───── MATERIAL TO PROCESS
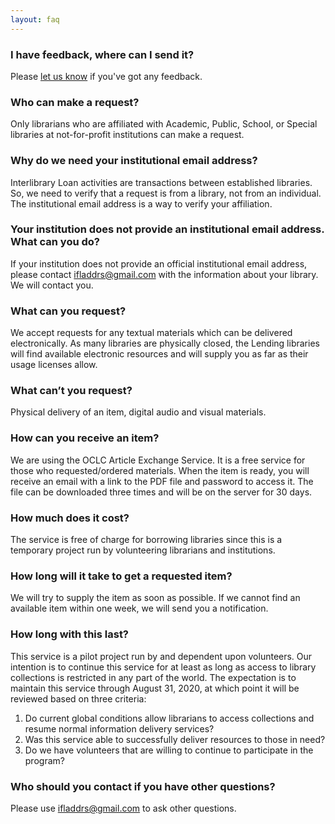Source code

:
 ```yaml
---
layout: faq
---
```

### I have feedback, where can I send it?
Please <a href = "mailto:ifladdrs@gmail.com">let us know</a> if you've got any feedback.

### Who can make a request?
Only librarians who are affiliated with Academic, Public, School, or Special libraries at not-for-profit institutions can make a request.

### Why do we need your institutional email address?
Interlibrary Loan activities are transactions between established libraries. So, we need to verify that a request is from a library, not from an individual. The institutional email address is a way to verify your affiliation.

### Your institution does not provide an institutional email address. What can you do?
If your institution does not provide an official institutional email address, please contact ifladdrs@gmail.com with the information about your library. We will contact you.

### What can  you request?
We accept requests for any textual materials which can be delivered electronically. As many libraries are physically closed, the Lending libraries will find available electronic resources and will supply you as far as their usage licenses allow.

### What can’t you request?
Physical delivery of an item, digital audio and visual materials.

### How can you receive an item?
We are using the OCLC Article Exchange Service. It is a free service for those who requested/ordered materials. When the item is ready, you will receive an email with a link to the PDF file and password to access it. The file can be downloaded three times and will be on the server for 30 days.

### How much does it cost?
The service is free of charge for borrowing libraries since this is a temporary project run by volunteering librarians and institutions.    

### How long will it take to get a requested item?
We will try to supply the item as soon as possible. If we cannot find an available item within one week, we will send you a notification.

### How long with this last?

This service is a pilot project run by and dependent upon volunteers. Our intention is to continue this service for at least as long as access to library collections is restricted in any part of the world. The expectation is to maintain this service through August 31, 2020, at which point it will be reviewed based on three criteria:

1. Do current global conditions allow librarians to access collections and resume normal information delivery services?
2. Was this service able to successfully deliver resources to those in need?
3. Do we have volunteers that are willing to continue to participate in the program?


### Who should you contact if you have other questions?
Please use ifladdrs@gmail.com to ask other questions.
──────────
**TASK PROMPT**. Your answer is an exact copy of the records above, stripped of pictures.

**TASK RESPONSE**.
Source code

:
 ```yaml
---
layout: faq
---
```

### I have feedback, where can I send it?
Please <a href = "mailto:ifladdrs@gmail.com">let us know</a> if you've got any feedback.

### Who can make a request?
Only librarians who are affiliated with Academic, Public, School, or Special libraries at not-for-profit institutions can make a request.

### Why do we need your institutional email address?
Interlibrary Loan activities are transactions between established libraries. So, we need to verify that a request is from a library, not from an individual. The institutional email address is a way to verify your affiliation.

### Your institution does not provide an institutional email address. What can you do?
If your institution does not provide an official institutional email address, please contact ifladdrs@gmail.com with the information about your library. We will contact you.

### What can  you request?
We accept requests for any textual materials which can be delivered electronically. As many libraries are physically closed, the Lending libraries will find available electronic resources and will supply you as far as their usage licenses allow.

### What can’t you request?
Physical delivery of an item, digital audio and visual materials.

### How can you receive an item?
We are using the OCLC Article Exchange Service. It is a free service for those who requested/ordered materials. When the item is ready, you will receive an email with a link to the PDF file and password to access it. The file can be downloaded three times and will be on the server for 30 days.

### How much does it cost?
The service is free of charge for borrowing libraries since this is a temporary project run by volunteering librarians and institutions.    

### How long will it take to get a requested item?
We will try to supply the item as soon as possible. If we cannot find an available item within one week, we will send you a notification.

### How long with this last?

This service is a pilot project run by and dependent upon volunteers. Our intention is to continue this service for at least as long as access to library collections is restricted in any part of the world. The expectation is to maintain this service through August 31, 2020, at which point it will be reviewed based on three criteria:

1. Do current global conditions allow librarians to access collections and resume normal information delivery services?
2. Was this service able to successfully deliver resources to those in need?
3. Do we have volunteers that are willing to continue to participate in the program?


### Who should you contact if you have other questions?
Please use ifladdrs@gmail.com to ask other questions.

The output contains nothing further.